Tomorrow…
This used to be a day that I hated more than anything…This was the day that depression used to set in, because the next day would be Mother’s day. A day to celebrate everything that I was not.
I skipped church the next day just to avoid it, feeling that churches tend to forget those women who are not mothers because of loss…maybe they have lost their little one, or have even lost the ability to have a little one…maybe they have lost their mother…and I used to cringe at the thought of hearing the pastor invite all the moms to stand and be recognized.
I remember being so excited when we got our referral for little M. I remember thinking, with relief, that this would change everything…that I would never dread Mother’s day again. I was so naive.
I never imagined that despite my happiness over being a mother to the precious girl that little M is, I would still struggle on this day.

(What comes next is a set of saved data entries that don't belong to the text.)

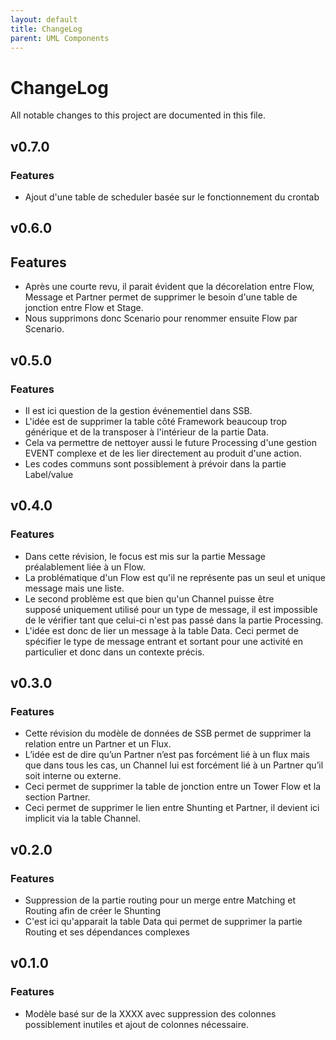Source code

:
 ```yaml
---
layout: default
title: ChangeLog
parent: UML Components
---
```


# ChangeLog

All notable changes to this project are documented in this file.

## v0.7.0

### Features

- Ajout d'une table de scheduler basée sur le fonctionnement du crontab

## v0.6.0

## Features

- Après une courte revu, il parait évident que la décorelation entre Flow, Message et Partner permet de supprimer le besoin d'une table de jonction entre Flow et Stage.
- Nous supprimons donc Scenario pour renommer ensuite Flow par Scenario.

## v0.5.0

### Features

- Il est ici question de la gestion événementiel dans SSB.
- L'idée est de supprimer la table côté Framework beaucoup trop générique et de la transposer à l'intérieur de la partie Data.
- Cela va permettre de nettoyer aussi le future Processing d'une gestion EVENT complexe et de les lier directement au produit d'une action.
- Les codes communs sont possiblement à prévoir dans la partie Label/value

## v0.4.0

### Features

- Dans cette révision, le focus est mis sur la partie Message préalablement liée à un Flow.
- La problématique d'un Flow est qu'il ne représente pas un seul et unique message mais une liste.
- Le second problème est que bien qu'un Channel puisse être supposé uniquement utilisé pour un type de message, il est impossible de le vérifier tant que celui-ci n'est pas passé dans la partie Processing.
- L'idée est donc de lier un message à la table Data. Ceci permet de spécifier le type de message entrant et sortant pour une activité en particulier et donc dans un contexte précis.

## v0.3.0

### Features

- Cette révision du modèle de données de SSB permet de supprimer la relation entre un Partner et un Flux.
- L’idée est de dire qu’un Partner n’est pas forcément lié à un flux mais que dans tous les cas, un Channel lui est forcément lié à un Partner qu’il soit interne ou externe.
- Ceci permet de supprimer la table de jonction entre un Tower Flow et la section Partner.
- Ceci permet de supprimer le lien entre Shunting et Partner, il devient ici implicit via la table Channel.

## v0.2.0

### Features
- Suppression de la partie routing pour un merge entre Matching et Routing afin de créer le Shunting
- C'est ici qu'apparait la table Data qui permet de supprimer la partie Routing et ses dépendances complexes

## v0.1.0

### Features

- Modèle basé sur  de la XXXX avec suppression des colonnes possiblement inutiles et ajout de colonnes nécessaire.
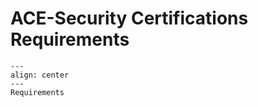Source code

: # ACE-Security Certifications Requirements

```{figure} images/quiz-4.png
---
align: center
---
Requirements
```




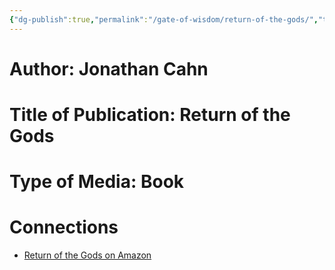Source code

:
 ```yaml
---
{"dg-publish":true,"permalink":"/gate-of-wisdom/return-of-the-gods/","tags":["#GateWisdom","#source","R","#C","G"]}
---
```


# Author: Jonathan Cahn

# Title of Publication: Return of the Gods

# Type of Media: Book

# Connections
- [Return of the Gods on Amazon](https://www.amazon.com/s?k=the+return+of+the+gods&hvadid=695036387231&hvdev=c&hvexpln=67&hvlocphy=9015267&hvnetw=g&hvocijid=15651664596362513003--&hvqmt=e&hvrand=15651664596362513003&hvtargid=kwd-315869561160&hydadcr=24632_13611814&mcid=d82d16c7e4593809a3c55c85cb09c385&tag=googhydr-20&ref=pd_sl_99hov7nodi_e_p67)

Despite that fact that I am happy to be a mother, at the cost of my happiness, there are two women who long to know the little girl I am holding so tightly.
Despite the fact that I have spent years “waiting for two,” I cannot raise my hand in the who’s pregnancy was the longest? contest.
Twenty months ago, I became a mother, and I will be celebrating that joyfully with my family tomorrow, but I will also be thinking with a prayerful and heavy heart of those that are not.
Please know that if this day is a hard one for you, if you are one who has to remain seated, that you are not alone.
Many of us have been there…we have walked this painful road before you, and we hurt with you.
Know that the One who cared for Sarah…for Hannah…for Michal…for Rachel…for Elizabeth…for Me…
Will care for you as well.
Very powerful sweet friend. I remember after our first loss sitting through a Mother's Day baby dedication teary-eyed thinking I AM a mommy but I can't hold my baby. I am thankful that our losses aren't wasted when we share, grow & encourage our sisters on the same road. He IS faithful.